## EXERCISE REQUIREMENTS
Only the pictures stay out; please return all the entries below exactly as written.

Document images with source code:
★ ★ ★ ★ ★
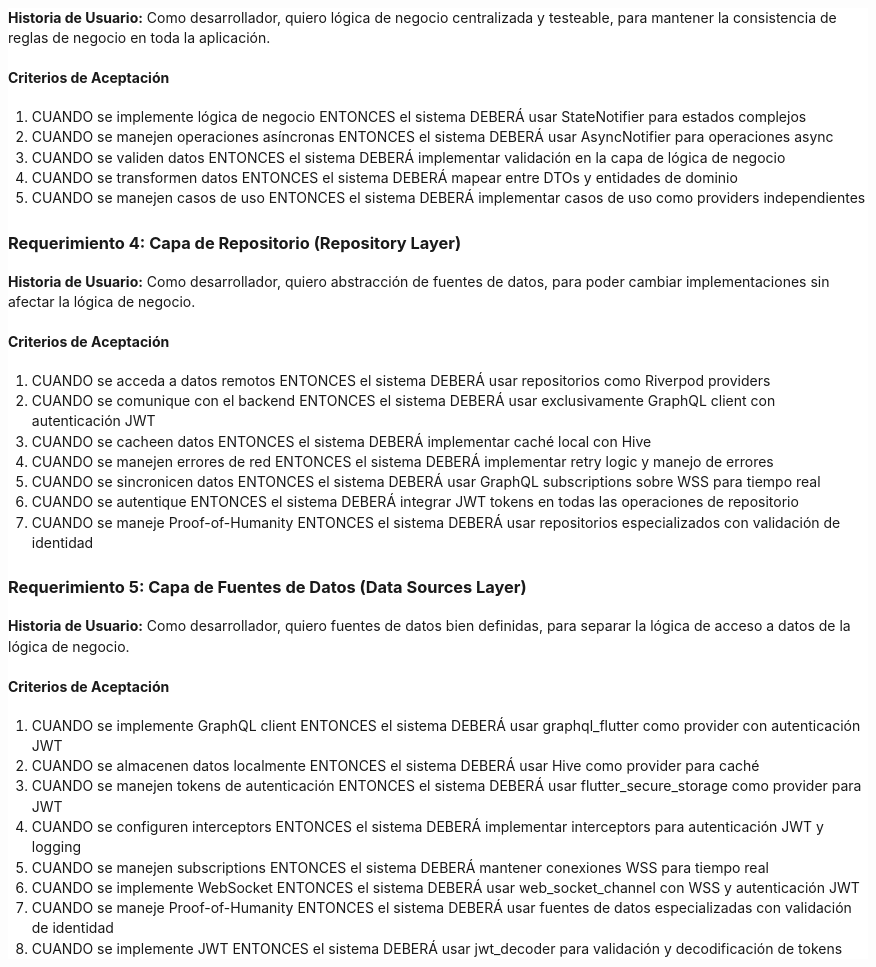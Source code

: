 **Historia de Usuario:** Como desarrollador, quiero lógica de negocio centralizada y testeable, para mantener la consistencia de reglas de negocio en toda la aplicación.

#### Criterios de Aceptación

1. CUANDO se implemente lógica de negocio ENTONCES el sistema DEBERÁ usar StateNotifier para estados complejos
2. CUANDO se manejen operaciones asíncronas ENTONCES el sistema DEBERÁ usar AsyncNotifier para operaciones async
3. CUANDO se validen datos ENTONCES el sistema DEBERÁ implementar validación en la capa de lógica de negocio
4. CUANDO se transformen datos ENTONCES el sistema DEBERÁ mapear entre DTOs y entidades de dominio
5. CUANDO se manejen casos de uso ENTONCES el sistema DEBERÁ implementar casos de uso como providers independientes

### Requerimiento 4: Capa de Repositorio (Repository Layer)

**Historia de Usuario:** Como desarrollador, quiero abstracción de fuentes de datos, para poder cambiar implementaciones sin afectar la lógica de negocio.

#### Criterios de Aceptación

1. CUANDO se acceda a datos remotos ENTONCES el sistema DEBERÁ usar repositorios como Riverpod providers
2. CUANDO se comunique con el backend ENTONCES el sistema DEBERÁ usar exclusivamente GraphQL client con autenticación JWT
3. CUANDO se cacheen datos ENTONCES el sistema DEBERÁ implementar caché local con Hive
4. CUANDO se manejen errores de red ENTONCES el sistema DEBERÁ implementar retry logic y manejo de errores
5. CUANDO se sincronicen datos ENTONCES el sistema DEBERÁ usar GraphQL subscriptions sobre WSS para tiempo real
6. CUANDO se autentique ENTONCES el sistema DEBERÁ integrar JWT tokens en todas las operaciones de repositorio
7. CUANDO se maneje Proof-of-Humanity ENTONCES el sistema DEBERÁ usar repositorios especializados con validación de identidad

### Requerimiento 5: Capa de Fuentes de Datos (Data Sources Layer)

**Historia de Usuario:** Como desarrollador, quiero fuentes de datos bien definidas, para separar la lógica de acceso a datos de la lógica de negocio.

#### Criterios de Aceptación

1. CUANDO se implemente GraphQL client ENTONCES el sistema DEBERÁ usar graphql_flutter como provider con autenticación JWT
2. CUANDO se almacenen datos localmente ENTONCES el sistema DEBERÁ usar Hive como provider para caché
3. CUANDO se manejen tokens de autenticación ENTONCES el sistema DEBERÁ usar flutter_secure_storage como provider para JWT
4. CUANDO se configuren interceptors ENTONCES el sistema DEBERÁ implementar interceptors para autenticación JWT y logging
5. CUANDO se manejen subscriptions ENTONCES el sistema DEBERÁ mantener conexiones WSS para tiempo real
6. CUANDO se implemente WebSocket ENTONCES el sistema DEBERÁ usar web_socket_channel con WSS y autenticación JWT
7. CUANDO se maneje Proof-of-Humanity ENTONCES el sistema DEBERÁ usar fuentes de datos especializadas con validación de identidad
8. CUANDO se implemente JWT ENTONCES el sistema DEBERÁ usar jwt_decoder para validación y decodificación de tokens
★ ★ ★ ★ ★
## REPLY
Source code

: **Historia de Usuario:** Como desarrollador, quiero lógica de negocio centralizada y testeable, para mantener la consistencia de reglas de negocio en toda la aplicación.

#### Criterios de Aceptación

1. CUANDO se implemente lógica de negocio ENTONCES el sistema DEBERÁ usar StateNotifier para estados complejos
2. CUANDO se manejen operaciones asíncronas ENTONCES el sistema DEBERÁ usar AsyncNotifier para operaciones async
3. CUANDO se validen datos ENTONCES el sistema DEBERÁ implementar validación en la capa de lógica de negocio
4. CUANDO se transformen datos ENTONCES el sistema DEBERÁ mapear entre DTOs y entidades de dominio
5. CUANDO se manejen casos de uso ENTONCES el sistema DEBERÁ implementar casos de uso como providers independientes

### Requerimiento 4: Capa de Repositorio (Repository Layer)

**Historia de Usuario:** Como desarrollador, quiero abstracción de fuentes de datos, para poder cambiar implementaciones sin afectar la lógica de negocio.

#### Criterios de Aceptación

1. CUANDO se acceda a datos remotos ENTONCES el sistema DEBERÁ usar repositorios como Riverpod providers
2. CUANDO se comunique con el backend ENTONCES el sistema DEBERÁ usar exclusivamente GraphQL client con autenticación JWT
3. CUANDO se cacheen datos ENTONCES el sistema DEBERÁ implementar caché local con Hive
4. CUANDO se manejen errores de red ENTONCES el sistema DEBERÁ implementar retry logic y manejo de errores
5. CUANDO se sincronicen datos ENTONCES el sistema DEBERÁ usar GraphQL subscriptions sobre WSS para tiempo real
6. CUANDO se autentique ENTONCES el sistema DEBERÁ integrar JWT tokens en todas las operaciones de repositorio
7. CUANDO se maneje Proof-of-Humanity ENTONCES el sistema DEBERÁ usar repositorios especializados con validación de identidad

### Requerimiento 5: Capa de Fuentes de Datos (Data Sources Layer)

**Historia de Usuario:** Como desarrollador, quiero fuentes de datos bien definidas, para separar la lógica de acceso a datos de la lógica de negocio.

#### Criterios de Aceptación

1. CUANDO se implemente GraphQL client ENTONCES el sistema DEBERÁ usar graphql_flutter como provider con autenticación JWT
2. CUANDO se almacenen datos localmente ENTONCES el sistema DEBERÁ usar Hive como provider para caché
3. CUANDO se manejen tokens de autenticación ENTONCES el sistema DEBERÁ usar flutter_secure_storage como provider para JWT
4. CUANDO se configuren interceptors ENTONCES el sistema DEBERÁ implementar interceptors para autenticación JWT y logging
5. CUANDO se manejen subscriptions ENTONCES el sistema DEBERÁ mantener conexiones WSS para tiempo real
6. CUANDO se implemente WebSocket ENTONCES el sistema DEBERÁ usar web_socket_channel con WSS y autenticación JWT
7. CUANDO se maneje Proof-of-Humanity ENTONCES el sistema DEBERÁ usar fuentes de datos especializadas con validación de identidad
8. CUANDO se implemente JWT ENTONCES el sistema DEBERÁ usar jwt_decoder para validación y decodificación de tokens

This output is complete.